* [INSTRUCTIONS FOR THE TASK] Among the entries below, one line contains "<pre>displayna" and another contains "每個使用者的加班成本會顯示在 **已計算的加班成本** 欄。". Transcribe those two lines and every line between them, exactly.

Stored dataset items
>>>>>
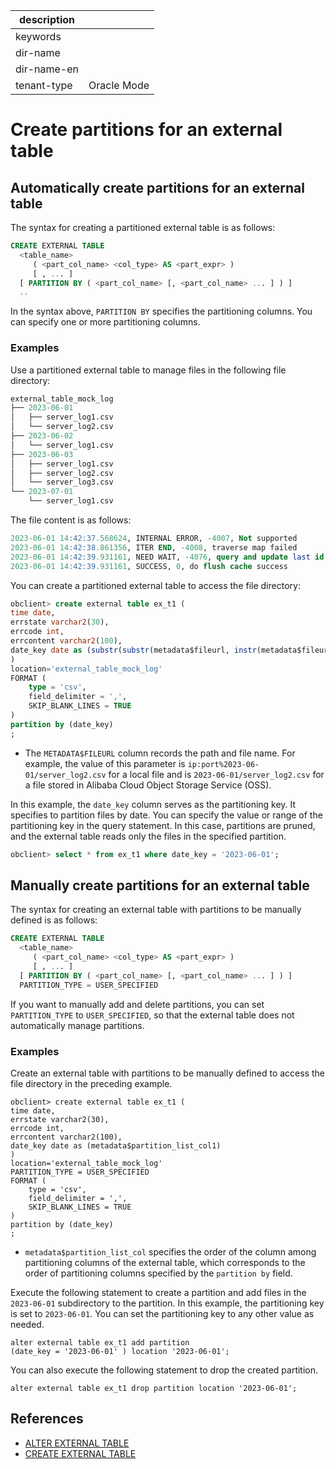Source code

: | description ||
|---|---|
| keywords ||
| dir-name ||
| dir-name-en ||
| tenant-type | Oracle Mode |

# Create partitions for an external table

## Automatically create partitions for an external table

The syntax for creating a partitioned external table is as follows:

```sql
CREATE EXTERNAL TABLE
  <table_name>
     ( <part_col_name> <col_type> AS <part_expr> )
     [ , ... ]
  [ PARTITION BY ( <part_col_name> [, <part_col_name> ... ] ) ]
  ..
```

In the syntax above, `PARTITION BY` specifies the partitioning columns. You can specify one or more partitioning columns. 

### Examples

Use a partitioned external table to manage files in the following file directory: 

```sql
external_table_mock_log
├── 2023-06-01
│   ├── server_log1.csv
│   └── server_log2.csv
├── 2023-06-02
│   └── server_log1.csv
├── 2023-06-03
│   ├── server_log1.csv
│   ├── server_log2.csv
│   └── server_log3.csv
└── 2023-07-01
    └── server_log1.csv
```

The file content is as follows:

```sql
2023-06-01 14:42:37.568624, INTERNAL ERROR, -4007, Not supported
2023-06-01 14:42:38.861356, ITER END, -4008, traverse map failed
2023-06-01 14:42:39.931161, NEED WAIT, -4076, query and update last id fail
2023-06-01 14:42:39.931161, SUCCESS, 0, do flush cache success
```

You can create a partitioned external table to access the file directory:

```sql
obclient> create external table ex_t1 (
time date,
errstate varchar2(30),
errcode int,
errcontent varchar2(100),
date_key date as (substr(substr(metadata$fileurl, instr(metadata$fileurl, '%') + 1), 1, 10))
)
location='external_table_mock_log'
FORMAT (
    type = 'csv',
    field_delimiter = ',',
    SKIP_BLANK_LINES = TRUE
)
partition by (date_key)
;
```

* The `METADATA$FILEURL` column records the path and file name. For example, the value of this parameter is `ip:port%2023-06-01/server_log2.csv` for a local file and is `2023-06-01/server_log2.csv` for a file stored in Alibaba Cloud Object Storage Service (OSS). 

In this example, the `date_key` column serves as the partitioning key. It specifies to partition files by date.
You can specify the value or range of the partitioning key in the query statement. In this case, partitions are pruned, and the external table reads only the files in the specified partition. 

```sql
obclient> select * from ex_t1 where date_key = '2023-06-01';
```

## Manually create partitions for an external table

The syntax for creating an external table with partitions to be manually defined is as follows:

```sql
CREATE EXTERNAL TABLE
  <table_name>
     ( <part_col_name> <col_type> AS <part_expr> )
     [ , ... ]
  [ PARTITION BY ( <part_col_name> [, <part_col_name> ... ] ) ]
  PARTITION_TYPE = USER_SPECIFIED
```

If you want to manually add and delete partitions, you can set `PARTITION_TYPE` to `USER_SPECIFIED`, so that the external table does not automatically manage partitions. 

### Examples

Create an external table with partitions to be manually defined to access the file directory in the preceding example.

```shell
obclient> create external table ex_t1 (
time date,
errstate varchar2(30),
errcode int,
errcontent varchar2(100),
date_key date as (metadata$partition_list_col1)
)
location='external_table_mock_log'
PARTITION_TYPE = USER_SPECIFIED
FORMAT (
    type = 'csv',
    field_delimiter = ',',
    SKIP_BLANK_LINES = TRUE
)
partition by (date_key)
;
```

* `metadata$partition_list_col` specifies the order of the column among partitioning columns of the external table, which corresponds to the order of partitioning columns specified by the `partition by` field. 

Execute the following statement to create a partition and add files in the `2023-06-01` subdirectory to the partition. In this example, the partitioning key is set to `2023-06-01`. You can set the partitioning key to any other value as needed. 

```shell
alter external table ex_t1 add partition
(date_key = '2023-06-01' ) location '2023-06-01';
```

You can also execute the following statement to drop the created partition. 

```shell
alter external table ex_t1 drop partition location '2023-06-01';
```

## References

* [ALTER EXTERNAL TABLE](../../../../500.sql-reference/100.sql-syntax/300.common-tenant-of-oracle-mode/900.sql-statement-of-oracle-mode/100.ddl-of-oracle-mode/100.alter-external-table-of-oracle-mode.md)
* [CREATE EXTERNAL TABLE](../../../../500.sql-reference/100.sql-syntax/300.common-tenant-of-oracle-mode/900.sql-statement-of-oracle-mode/100.ddl-of-oracle-mode/1600.create-external-table-of-oracle-mode.md)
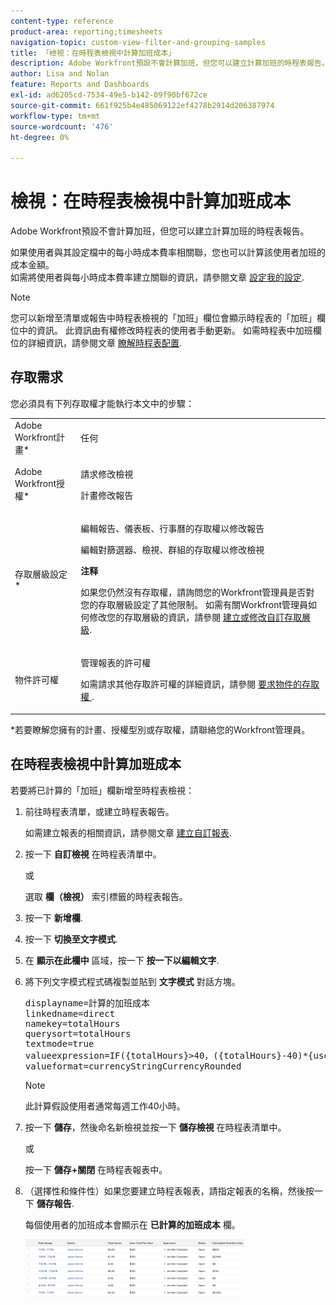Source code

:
 ```yaml
---
content-type: reference
product-area: reporting;timesheets
navigation-topic: custom-view-filter-and-grouping-samples
title: 「檢視：在時程表檢視中計算加班成本」
description: Adobe Workfront預設不會計算加班，但您可以建立計算加班的時程表報告。
author: Lisa and Nolan
feature: Reports and Dashboards
exl-id: ad6205cd-7534-49e5-b142-09f90bf672ce
source-git-commit: 661f925b4e485069122ef4278b2914d206387974
workflow-type: tm+mt
source-wordcount: '476'
ht-degree: 0%

---
```


# 檢視：在時程表檢視中計算加班成本

Adobe Workfront預設不會計算加班，但您可以建立計算加班的時程表報告。

如果使用者與其設定檔中的每小時成本費率相關聯，您也可以計算該使用者加班的成本金額。\
如需將使用者與每小時成本費率建立關聯的資訊，請參閱文章 [設定我的設定](../../../workfront-basics/manage-your-account-and-profile/configuring-your-user-profile/configure-my-settings.md).

>[!NOTE]
>
>您可以新增至清單或報告中時程表檢視的「加班」欄位會顯示時程表的「加班」欄位中的資訊。 此資訊由有權修改時程表的使用者手動更新。 如需時程表中加班欄位的詳細資訊，請參閱文章 [瞭解時程表配置](../../../timesheets/timesheets/timesheet-layout.md).

## 存取需求

您必須具有下列存取權才能執行本文中的步驟：

<table style="table-layout:auto"> 
 <col> 
 <col> 
 <tbody> 
  <tr> 
   <td role="rowheader">Adobe Workfront計畫*</td> 
   <td> <p>任何</p> </td> 
  </tr> 
  <tr> 
   <td role="rowheader">Adobe Workfront授權*</td> 
   <td> <p>請求修改檢視 </p>
   <p>計畫修改報告</p> </td> 
  </tr> 
  <tr> 
   <td role="rowheader">存取層級設定*</td> 
   <td> <p>編輯報告、儀表板、行事曆的存取權以修改報告</p> <p>編輯對篩選器、檢視、群組的存取權以修改檢視</p> <p><b>注释</b>

如果您仍然沒有存取權，請詢問您的Workfront管理員是否對您的存取層級設定了其他限制。 如需有關Workfront管理員如何修改您的存取層級的資訊，請參閱 <a href="../../../administration-and-setup/add-users/configure-and-grant-access/create-modify-access-levels.md" class="MCXref xref">建立或修改自訂存取層級</a>.</p> </td>
</tr> 
  <tr> 
   <td role="rowheader">物件許可權</td> 
   <td> <p>管理報表的許可權</p> <p>如需請求其他存取許可權的詳細資訊，請參閱 <a href="../../../workfront-basics/grant-and-request-access-to-objects/request-access.md" class="MCXref xref">要求物件的存取權 </a>.</p> </td> 
  </tr> 
 </tbody> 
</table>

&#42;若要瞭解您擁有的計畫、授權型別或存取權，請聯絡您的Workfront管理員。

## 在時程表檢視中計算加班成本

若要將已計算的「加班」欄新增至時程表檢視：

1. 前往時程表清單，或建立時程表報告。

   如需建立報表的相關資訊，請參閱文章 [建立自訂報表](../../../reports-and-dashboards/reports/creating-and-managing-reports/create-custom-report.md).

1. 按一下 **自訂檢視** 在時程表清單中。

   或

   選取 **欄（檢視）** 索引標籤的時程表報告。

1. 按一下 **新增欄**.
1. 按一下 **切換至文字模式**.
1. 在 **顯示在此欄中** 區域，按一下 **按一下以編輯文字**.
1. 將下列文字模式程式碼複製並貼到 **文字模式** 對話方塊。
   <pre>displayname=計算的加班成本<br>linkedname=direct<br>namekey=totalHours<br>querysort=totalHours <br>textmode=true<br>valueexpression=IF({totalHours}&gt;40，({totalHours}-40)*{user}。{costPerHour}，{totalHours}*{user}。{costPerHour})<br>valueformat=currencyStringCurrencyRounded</pre>

   >[!NOTE]
   >
   >此計算假設使用者通常每週工作40小時。

1. 按一下 **儲存**，然後命名新檢視並按一下 **儲存檢視** 在時程表清單中。

   或

   按一下 **儲存+關閉** 在時程表報表中。

1. （選擇性和條件性）如果您要建立時程表報表，請指定報表的名稱，然後按一下 **儲存報告**.

   每個使用者的加班成本會顯示在 **已計算的加班成本** 欄。

   ![calculated_overtime_cost_in_timesheet_report.png](assets/calculated-overtime-cost-in-timesheet-report-350x92.png)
<<<<<
* [RESPONSE TO THIS TASK]
   <pre>displayname=計算的加班成本<br>linkedname=direct<br>namekey=totalHours<br>querysort=totalHours <br>textmode=true<br>valueexpression=IF({totalHours}&gt;40，({totalHours}-40)*{user}。{costPerHour}，{totalHours}*{user}。{costPerHour})<br>valueformat=currencyStringCurrencyRounded</pre>

   >[!NOTE]
   >
   >此計算假設使用者通常每週工作40小時。

1. 按一下 **儲存**，然後命名新檢視並按一下 **儲存檢視** 在時程表清單中。

   或

   按一下 **儲存+關閉** 在時程表報表中。

1. （選擇性和條件性）如果您要建立時程表報表，請指定報表的名稱，然後按一下 **儲存報告**.

   每個使用者的加班成本會顯示在 **已計算的加班成本** 欄。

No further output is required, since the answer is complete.